──────── SOURCE RECORDS

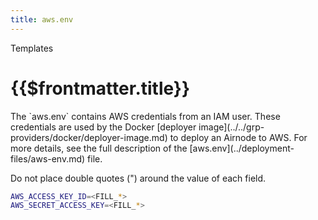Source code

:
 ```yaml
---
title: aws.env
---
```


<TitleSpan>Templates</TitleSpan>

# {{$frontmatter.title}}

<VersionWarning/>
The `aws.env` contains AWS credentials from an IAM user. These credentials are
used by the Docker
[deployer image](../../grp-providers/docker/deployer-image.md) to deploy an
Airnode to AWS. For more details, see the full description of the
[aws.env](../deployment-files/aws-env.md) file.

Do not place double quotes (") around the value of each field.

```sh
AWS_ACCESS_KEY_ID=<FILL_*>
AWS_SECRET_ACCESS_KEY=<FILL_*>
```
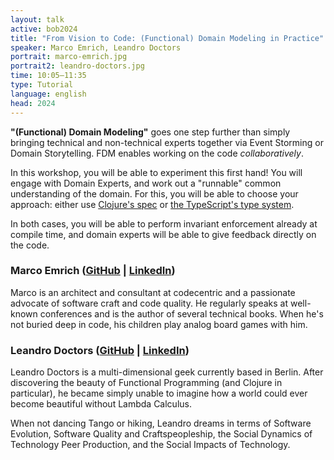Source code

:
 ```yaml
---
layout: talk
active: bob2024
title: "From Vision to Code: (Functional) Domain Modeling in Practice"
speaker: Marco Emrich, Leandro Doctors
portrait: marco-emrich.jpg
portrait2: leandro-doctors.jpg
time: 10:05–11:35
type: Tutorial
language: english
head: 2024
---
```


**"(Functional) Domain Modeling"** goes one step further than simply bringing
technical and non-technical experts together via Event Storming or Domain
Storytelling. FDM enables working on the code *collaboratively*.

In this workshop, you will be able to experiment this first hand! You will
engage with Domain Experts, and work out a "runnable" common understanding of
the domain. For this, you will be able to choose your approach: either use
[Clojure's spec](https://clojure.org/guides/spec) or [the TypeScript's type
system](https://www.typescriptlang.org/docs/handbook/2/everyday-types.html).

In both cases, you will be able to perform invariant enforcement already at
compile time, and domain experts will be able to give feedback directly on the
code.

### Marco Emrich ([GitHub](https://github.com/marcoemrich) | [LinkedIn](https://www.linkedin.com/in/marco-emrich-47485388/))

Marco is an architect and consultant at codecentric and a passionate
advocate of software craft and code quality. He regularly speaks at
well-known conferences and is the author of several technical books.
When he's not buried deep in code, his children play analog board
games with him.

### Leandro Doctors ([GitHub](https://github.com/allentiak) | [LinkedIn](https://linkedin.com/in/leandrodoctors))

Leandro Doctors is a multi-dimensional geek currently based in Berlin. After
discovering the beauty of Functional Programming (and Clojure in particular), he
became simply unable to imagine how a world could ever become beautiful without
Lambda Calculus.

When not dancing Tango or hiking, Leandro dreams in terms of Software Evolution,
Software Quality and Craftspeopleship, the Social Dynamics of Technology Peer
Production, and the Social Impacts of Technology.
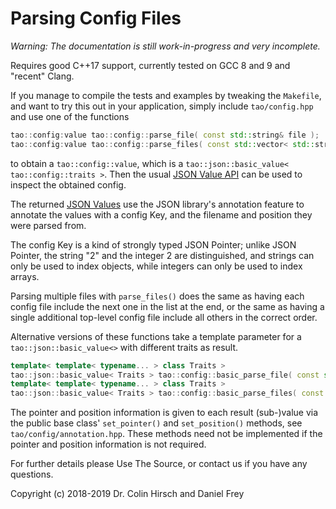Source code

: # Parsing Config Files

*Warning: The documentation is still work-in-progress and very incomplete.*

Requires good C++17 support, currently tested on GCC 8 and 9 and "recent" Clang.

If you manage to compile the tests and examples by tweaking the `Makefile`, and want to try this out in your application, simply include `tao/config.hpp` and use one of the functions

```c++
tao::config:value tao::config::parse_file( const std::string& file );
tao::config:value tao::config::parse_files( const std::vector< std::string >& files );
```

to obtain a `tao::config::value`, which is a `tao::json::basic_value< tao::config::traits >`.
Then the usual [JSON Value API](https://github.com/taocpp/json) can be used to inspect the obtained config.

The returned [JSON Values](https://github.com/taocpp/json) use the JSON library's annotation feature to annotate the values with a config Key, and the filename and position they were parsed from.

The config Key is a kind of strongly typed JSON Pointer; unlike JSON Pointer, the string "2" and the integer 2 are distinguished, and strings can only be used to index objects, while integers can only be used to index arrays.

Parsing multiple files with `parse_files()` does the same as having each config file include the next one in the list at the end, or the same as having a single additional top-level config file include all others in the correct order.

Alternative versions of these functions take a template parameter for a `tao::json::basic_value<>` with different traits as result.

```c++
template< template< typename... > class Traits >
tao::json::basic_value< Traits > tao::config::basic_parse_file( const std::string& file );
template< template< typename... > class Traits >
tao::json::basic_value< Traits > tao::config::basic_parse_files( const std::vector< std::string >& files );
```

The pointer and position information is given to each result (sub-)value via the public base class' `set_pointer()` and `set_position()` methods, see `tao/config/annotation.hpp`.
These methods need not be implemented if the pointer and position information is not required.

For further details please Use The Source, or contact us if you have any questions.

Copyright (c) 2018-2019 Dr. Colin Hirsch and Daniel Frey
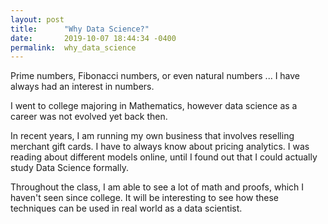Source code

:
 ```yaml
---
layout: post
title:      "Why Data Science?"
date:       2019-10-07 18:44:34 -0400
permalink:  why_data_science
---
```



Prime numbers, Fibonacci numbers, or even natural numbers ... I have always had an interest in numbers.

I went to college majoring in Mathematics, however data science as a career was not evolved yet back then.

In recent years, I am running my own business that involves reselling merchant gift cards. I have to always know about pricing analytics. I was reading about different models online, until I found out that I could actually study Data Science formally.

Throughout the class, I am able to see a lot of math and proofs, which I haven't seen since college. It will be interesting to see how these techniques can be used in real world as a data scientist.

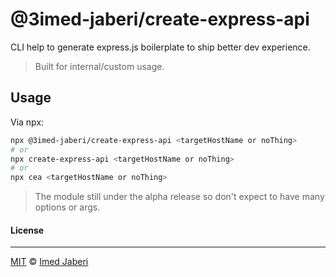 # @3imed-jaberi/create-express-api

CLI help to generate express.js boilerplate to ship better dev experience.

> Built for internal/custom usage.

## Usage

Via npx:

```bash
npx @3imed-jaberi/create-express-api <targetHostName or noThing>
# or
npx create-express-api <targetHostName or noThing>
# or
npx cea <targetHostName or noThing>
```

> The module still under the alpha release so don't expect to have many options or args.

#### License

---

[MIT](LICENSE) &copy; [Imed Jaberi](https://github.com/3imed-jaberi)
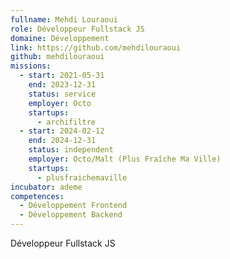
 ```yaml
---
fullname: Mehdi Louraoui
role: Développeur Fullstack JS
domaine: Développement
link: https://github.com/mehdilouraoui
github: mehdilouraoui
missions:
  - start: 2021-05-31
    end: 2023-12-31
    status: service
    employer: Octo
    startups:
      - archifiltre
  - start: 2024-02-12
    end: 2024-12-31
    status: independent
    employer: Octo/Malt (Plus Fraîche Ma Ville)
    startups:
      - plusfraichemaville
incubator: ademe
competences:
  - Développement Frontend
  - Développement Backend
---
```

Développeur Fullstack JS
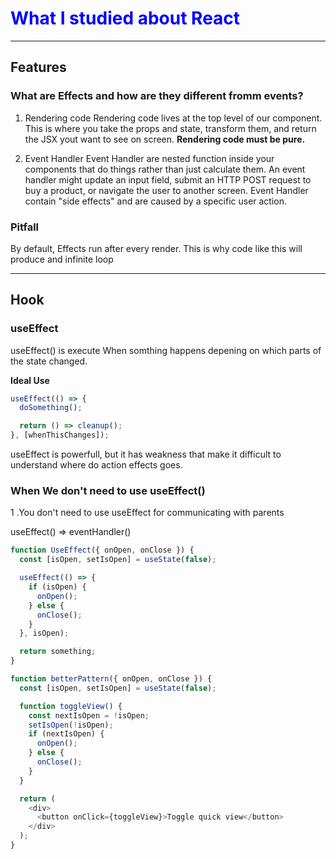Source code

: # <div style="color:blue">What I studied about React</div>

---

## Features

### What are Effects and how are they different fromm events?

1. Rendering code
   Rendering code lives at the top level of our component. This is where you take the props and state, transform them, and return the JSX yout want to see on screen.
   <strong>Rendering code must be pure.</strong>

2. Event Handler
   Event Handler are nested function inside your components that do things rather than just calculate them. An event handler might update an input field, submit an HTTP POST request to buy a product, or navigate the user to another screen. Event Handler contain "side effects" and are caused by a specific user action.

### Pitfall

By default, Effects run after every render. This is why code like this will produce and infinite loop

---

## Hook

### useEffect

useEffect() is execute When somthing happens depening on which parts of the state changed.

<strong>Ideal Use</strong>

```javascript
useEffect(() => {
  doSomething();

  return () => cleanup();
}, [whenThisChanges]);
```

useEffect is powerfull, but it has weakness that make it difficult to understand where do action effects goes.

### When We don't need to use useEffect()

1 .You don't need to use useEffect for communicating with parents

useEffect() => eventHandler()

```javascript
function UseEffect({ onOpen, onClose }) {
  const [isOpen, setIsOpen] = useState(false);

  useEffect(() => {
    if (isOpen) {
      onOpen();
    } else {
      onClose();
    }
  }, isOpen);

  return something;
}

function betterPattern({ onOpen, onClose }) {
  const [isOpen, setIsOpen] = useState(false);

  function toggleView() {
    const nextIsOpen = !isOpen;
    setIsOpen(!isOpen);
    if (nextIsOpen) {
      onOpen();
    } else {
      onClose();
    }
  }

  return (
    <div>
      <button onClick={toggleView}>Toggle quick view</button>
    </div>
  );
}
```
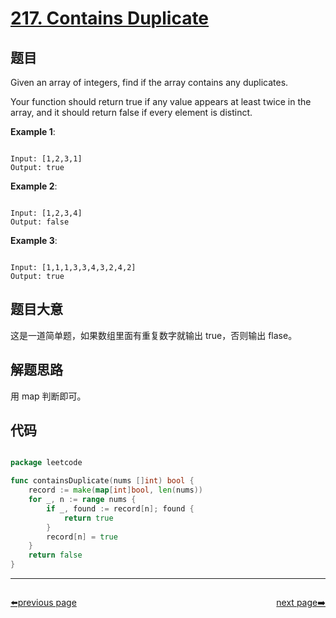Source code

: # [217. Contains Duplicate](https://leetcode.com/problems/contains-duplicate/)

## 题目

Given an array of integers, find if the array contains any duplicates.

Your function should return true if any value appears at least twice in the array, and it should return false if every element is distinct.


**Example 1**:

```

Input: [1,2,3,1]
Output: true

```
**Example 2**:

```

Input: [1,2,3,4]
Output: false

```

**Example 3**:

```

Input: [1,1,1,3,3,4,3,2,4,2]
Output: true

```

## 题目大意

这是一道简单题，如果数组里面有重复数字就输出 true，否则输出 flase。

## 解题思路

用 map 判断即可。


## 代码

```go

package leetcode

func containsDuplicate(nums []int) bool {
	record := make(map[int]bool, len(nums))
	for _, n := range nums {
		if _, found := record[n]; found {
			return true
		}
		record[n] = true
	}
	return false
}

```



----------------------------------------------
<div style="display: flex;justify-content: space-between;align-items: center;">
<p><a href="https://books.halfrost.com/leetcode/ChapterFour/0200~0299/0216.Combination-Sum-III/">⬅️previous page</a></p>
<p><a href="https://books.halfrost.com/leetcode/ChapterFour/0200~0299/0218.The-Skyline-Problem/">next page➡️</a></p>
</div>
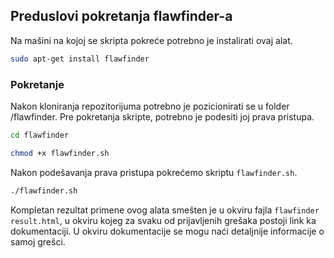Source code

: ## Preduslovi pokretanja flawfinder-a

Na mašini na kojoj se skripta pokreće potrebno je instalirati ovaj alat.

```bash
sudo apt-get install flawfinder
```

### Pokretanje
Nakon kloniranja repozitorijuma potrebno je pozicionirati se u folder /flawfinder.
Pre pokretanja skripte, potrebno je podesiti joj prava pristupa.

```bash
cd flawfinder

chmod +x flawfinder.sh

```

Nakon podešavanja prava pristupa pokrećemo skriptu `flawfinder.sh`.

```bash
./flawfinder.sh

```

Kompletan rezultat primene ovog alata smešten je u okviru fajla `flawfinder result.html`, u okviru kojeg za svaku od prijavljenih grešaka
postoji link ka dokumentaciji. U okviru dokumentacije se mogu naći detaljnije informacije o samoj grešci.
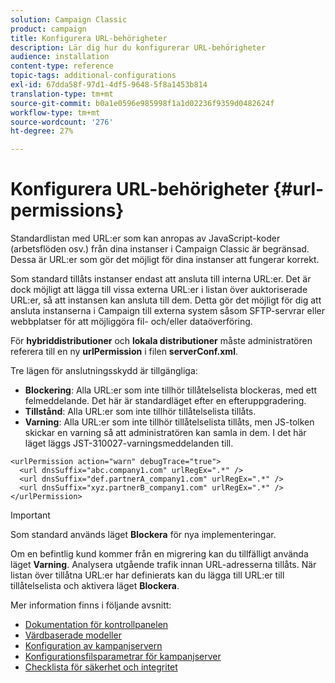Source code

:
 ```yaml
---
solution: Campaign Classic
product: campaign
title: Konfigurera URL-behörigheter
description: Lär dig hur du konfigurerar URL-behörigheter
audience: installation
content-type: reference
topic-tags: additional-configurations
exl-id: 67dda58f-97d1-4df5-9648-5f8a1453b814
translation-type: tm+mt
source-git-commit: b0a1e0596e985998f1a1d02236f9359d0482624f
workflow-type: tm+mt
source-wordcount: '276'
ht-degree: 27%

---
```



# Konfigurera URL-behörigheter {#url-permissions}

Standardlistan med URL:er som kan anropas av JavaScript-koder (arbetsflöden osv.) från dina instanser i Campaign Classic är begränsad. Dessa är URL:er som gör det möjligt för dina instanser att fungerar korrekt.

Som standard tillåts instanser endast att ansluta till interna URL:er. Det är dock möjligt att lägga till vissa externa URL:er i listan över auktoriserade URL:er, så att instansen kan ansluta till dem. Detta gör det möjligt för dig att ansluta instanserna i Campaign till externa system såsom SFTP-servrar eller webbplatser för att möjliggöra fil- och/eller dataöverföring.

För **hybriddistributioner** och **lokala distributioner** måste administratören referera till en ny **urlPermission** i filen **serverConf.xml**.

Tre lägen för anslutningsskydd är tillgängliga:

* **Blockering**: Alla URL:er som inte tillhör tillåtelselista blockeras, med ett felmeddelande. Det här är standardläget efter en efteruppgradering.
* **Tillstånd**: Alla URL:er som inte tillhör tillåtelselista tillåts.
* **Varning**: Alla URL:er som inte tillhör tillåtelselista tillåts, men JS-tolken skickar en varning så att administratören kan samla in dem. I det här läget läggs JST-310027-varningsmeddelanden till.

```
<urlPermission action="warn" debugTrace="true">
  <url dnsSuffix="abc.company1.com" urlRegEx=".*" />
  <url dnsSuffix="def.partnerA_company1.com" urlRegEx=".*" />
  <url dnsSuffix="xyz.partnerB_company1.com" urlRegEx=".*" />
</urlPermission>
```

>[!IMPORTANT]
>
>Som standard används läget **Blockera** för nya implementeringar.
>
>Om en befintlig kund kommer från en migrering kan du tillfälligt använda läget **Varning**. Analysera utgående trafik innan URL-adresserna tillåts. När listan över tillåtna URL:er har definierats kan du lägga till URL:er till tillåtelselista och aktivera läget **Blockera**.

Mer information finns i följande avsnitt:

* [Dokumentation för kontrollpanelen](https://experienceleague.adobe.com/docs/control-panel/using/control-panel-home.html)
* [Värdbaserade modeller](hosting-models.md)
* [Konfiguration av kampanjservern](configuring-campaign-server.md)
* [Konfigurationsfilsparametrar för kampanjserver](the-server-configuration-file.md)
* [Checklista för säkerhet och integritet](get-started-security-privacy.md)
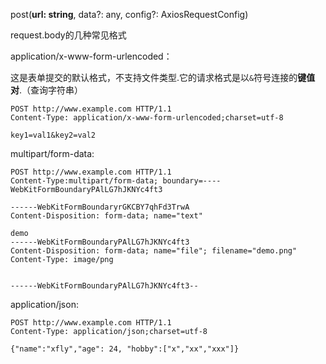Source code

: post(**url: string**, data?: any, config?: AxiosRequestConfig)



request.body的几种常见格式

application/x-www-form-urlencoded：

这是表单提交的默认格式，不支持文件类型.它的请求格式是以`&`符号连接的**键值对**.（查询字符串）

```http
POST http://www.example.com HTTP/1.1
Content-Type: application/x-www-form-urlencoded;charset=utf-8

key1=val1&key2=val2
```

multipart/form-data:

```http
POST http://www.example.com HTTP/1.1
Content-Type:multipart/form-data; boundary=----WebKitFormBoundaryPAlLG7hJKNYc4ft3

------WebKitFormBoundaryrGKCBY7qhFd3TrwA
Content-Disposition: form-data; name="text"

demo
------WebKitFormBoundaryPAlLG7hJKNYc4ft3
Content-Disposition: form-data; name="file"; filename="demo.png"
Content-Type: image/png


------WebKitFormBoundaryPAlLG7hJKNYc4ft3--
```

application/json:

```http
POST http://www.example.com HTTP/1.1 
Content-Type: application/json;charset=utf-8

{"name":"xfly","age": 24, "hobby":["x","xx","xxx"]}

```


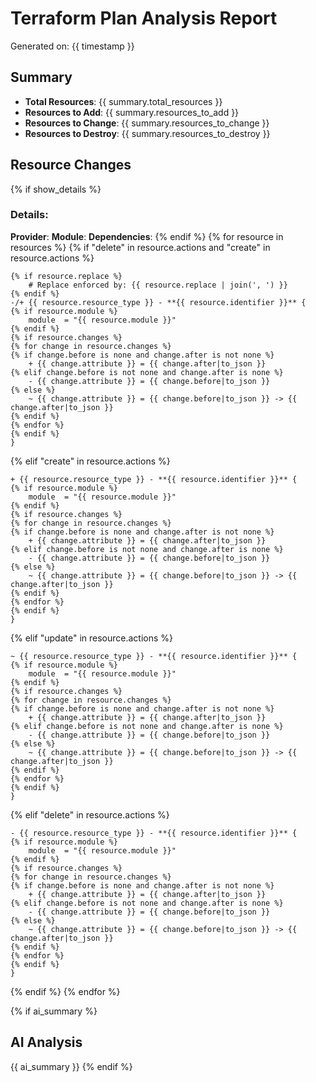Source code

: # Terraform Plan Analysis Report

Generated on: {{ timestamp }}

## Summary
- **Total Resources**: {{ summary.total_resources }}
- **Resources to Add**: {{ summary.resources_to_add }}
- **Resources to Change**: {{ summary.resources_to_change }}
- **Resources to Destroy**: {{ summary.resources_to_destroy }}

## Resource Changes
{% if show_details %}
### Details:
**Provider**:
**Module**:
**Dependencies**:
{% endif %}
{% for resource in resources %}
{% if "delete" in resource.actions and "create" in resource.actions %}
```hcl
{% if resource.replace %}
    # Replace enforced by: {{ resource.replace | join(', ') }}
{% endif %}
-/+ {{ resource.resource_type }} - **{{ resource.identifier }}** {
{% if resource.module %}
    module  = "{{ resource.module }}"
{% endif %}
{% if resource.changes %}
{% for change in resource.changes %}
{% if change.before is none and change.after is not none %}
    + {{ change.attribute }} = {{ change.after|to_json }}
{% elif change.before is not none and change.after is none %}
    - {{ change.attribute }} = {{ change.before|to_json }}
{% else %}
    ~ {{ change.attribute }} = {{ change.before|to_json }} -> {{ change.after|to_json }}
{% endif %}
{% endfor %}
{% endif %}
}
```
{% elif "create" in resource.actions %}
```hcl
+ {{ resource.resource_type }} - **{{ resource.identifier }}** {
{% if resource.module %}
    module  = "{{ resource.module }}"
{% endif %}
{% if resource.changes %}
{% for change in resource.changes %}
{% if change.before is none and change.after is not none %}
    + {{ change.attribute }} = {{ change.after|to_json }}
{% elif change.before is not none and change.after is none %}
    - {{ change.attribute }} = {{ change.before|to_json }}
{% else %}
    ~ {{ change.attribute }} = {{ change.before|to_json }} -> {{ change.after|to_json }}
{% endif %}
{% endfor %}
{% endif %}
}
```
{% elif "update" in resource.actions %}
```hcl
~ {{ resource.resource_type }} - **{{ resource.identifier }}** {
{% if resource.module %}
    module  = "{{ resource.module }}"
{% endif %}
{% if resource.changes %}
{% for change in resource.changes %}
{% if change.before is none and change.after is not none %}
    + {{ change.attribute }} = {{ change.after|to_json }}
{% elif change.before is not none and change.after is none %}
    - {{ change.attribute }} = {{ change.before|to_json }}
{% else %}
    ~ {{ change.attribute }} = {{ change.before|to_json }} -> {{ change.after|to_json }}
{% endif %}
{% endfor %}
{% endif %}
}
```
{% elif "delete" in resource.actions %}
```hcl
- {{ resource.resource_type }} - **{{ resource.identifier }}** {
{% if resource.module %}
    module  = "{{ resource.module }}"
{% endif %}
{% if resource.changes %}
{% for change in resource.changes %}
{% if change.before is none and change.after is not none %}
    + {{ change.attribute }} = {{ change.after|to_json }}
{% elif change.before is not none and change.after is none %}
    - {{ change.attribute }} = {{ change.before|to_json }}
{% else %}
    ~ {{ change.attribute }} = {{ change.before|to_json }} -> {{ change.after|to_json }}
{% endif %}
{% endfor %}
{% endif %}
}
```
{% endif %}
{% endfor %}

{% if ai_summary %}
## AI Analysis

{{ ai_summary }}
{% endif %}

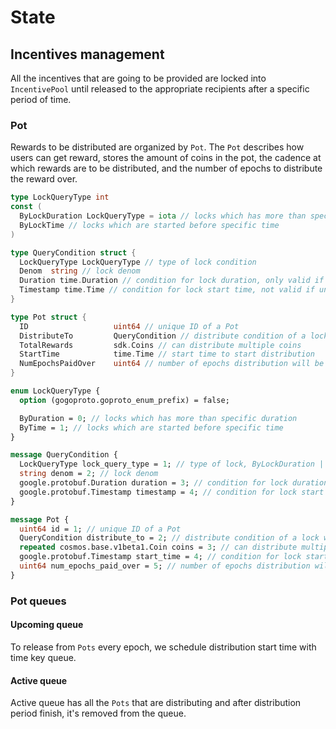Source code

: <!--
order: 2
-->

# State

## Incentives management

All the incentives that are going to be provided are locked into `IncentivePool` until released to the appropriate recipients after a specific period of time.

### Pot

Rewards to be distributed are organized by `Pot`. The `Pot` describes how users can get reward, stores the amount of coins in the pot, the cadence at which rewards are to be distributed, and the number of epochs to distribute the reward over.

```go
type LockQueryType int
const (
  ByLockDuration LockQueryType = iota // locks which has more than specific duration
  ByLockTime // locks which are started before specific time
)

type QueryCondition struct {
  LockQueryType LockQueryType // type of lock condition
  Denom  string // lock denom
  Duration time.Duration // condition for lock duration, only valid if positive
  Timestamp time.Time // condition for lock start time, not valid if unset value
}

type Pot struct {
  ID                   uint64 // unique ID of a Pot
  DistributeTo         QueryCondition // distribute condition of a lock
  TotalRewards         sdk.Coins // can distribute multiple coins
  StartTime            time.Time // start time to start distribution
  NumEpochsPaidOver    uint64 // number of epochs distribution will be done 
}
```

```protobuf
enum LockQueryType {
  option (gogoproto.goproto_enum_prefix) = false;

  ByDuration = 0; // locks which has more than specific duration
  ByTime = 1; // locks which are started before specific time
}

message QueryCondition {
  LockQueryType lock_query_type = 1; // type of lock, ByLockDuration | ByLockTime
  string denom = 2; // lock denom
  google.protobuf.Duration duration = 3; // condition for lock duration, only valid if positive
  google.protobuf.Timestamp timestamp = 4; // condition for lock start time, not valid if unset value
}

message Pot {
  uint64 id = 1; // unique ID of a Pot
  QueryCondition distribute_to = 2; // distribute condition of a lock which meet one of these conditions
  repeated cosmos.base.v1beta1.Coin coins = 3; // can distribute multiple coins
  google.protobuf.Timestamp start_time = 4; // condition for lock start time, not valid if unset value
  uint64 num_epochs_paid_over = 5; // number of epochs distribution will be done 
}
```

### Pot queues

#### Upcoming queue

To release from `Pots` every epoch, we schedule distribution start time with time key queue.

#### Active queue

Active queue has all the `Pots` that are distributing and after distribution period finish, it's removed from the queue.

────────────────

BRIEF
Repeat, with no pictures, each line from the beginning of the data through the line containing "the domain. For", inclusive.

WRITTEN RESPONSE
Source code

:
 ```yaml
---
title: aws.env
---
```


<TitleSpan>Templates</TitleSpan>

# {{$frontmatter.title}}

<VersionWarning/>
The `aws.env` contains AWS credentials from an IAM user. These credentials are
used by the Docker
[deployer image](../../grp-providers/docker/deployer-image.md) to deploy an
Airnode to AWS. For more details, see the full description of the
[aws.env](../deployment-files/aws-env.md) file.

Do not place double quotes (") around the value of each field.

```sh
AWS_ACCESS_KEY_ID=<FILL_*>
AWS_SECRET_ACCESS_KEY=<FILL_*>
```
Source code

:
 ```yaml
---
layout: talk
active: bob2024
title: "From Vision to Code: (Functional) Domain Modeling in Practice"
speaker: Marco Emrich, Leandro Doctors
portrait: marco-emrich.jpg
portrait2: leandro-doctors.jpg
time: 10:05–11:35
type: Tutorial
language: english
head: 2024
---
```


**"(Functional) Domain Modeling"** goes one step further than simply bringing
technical and non-technical experts together via Event Storming or Domain
Storytelling. FDM enables working on the code *collaboratively*.

In this workshop, you will be able to experiment this first hand! You will
engage with Domain Experts, and work out a "runnable" common understanding of
the domain. For this, you will be able to choose your approach: either use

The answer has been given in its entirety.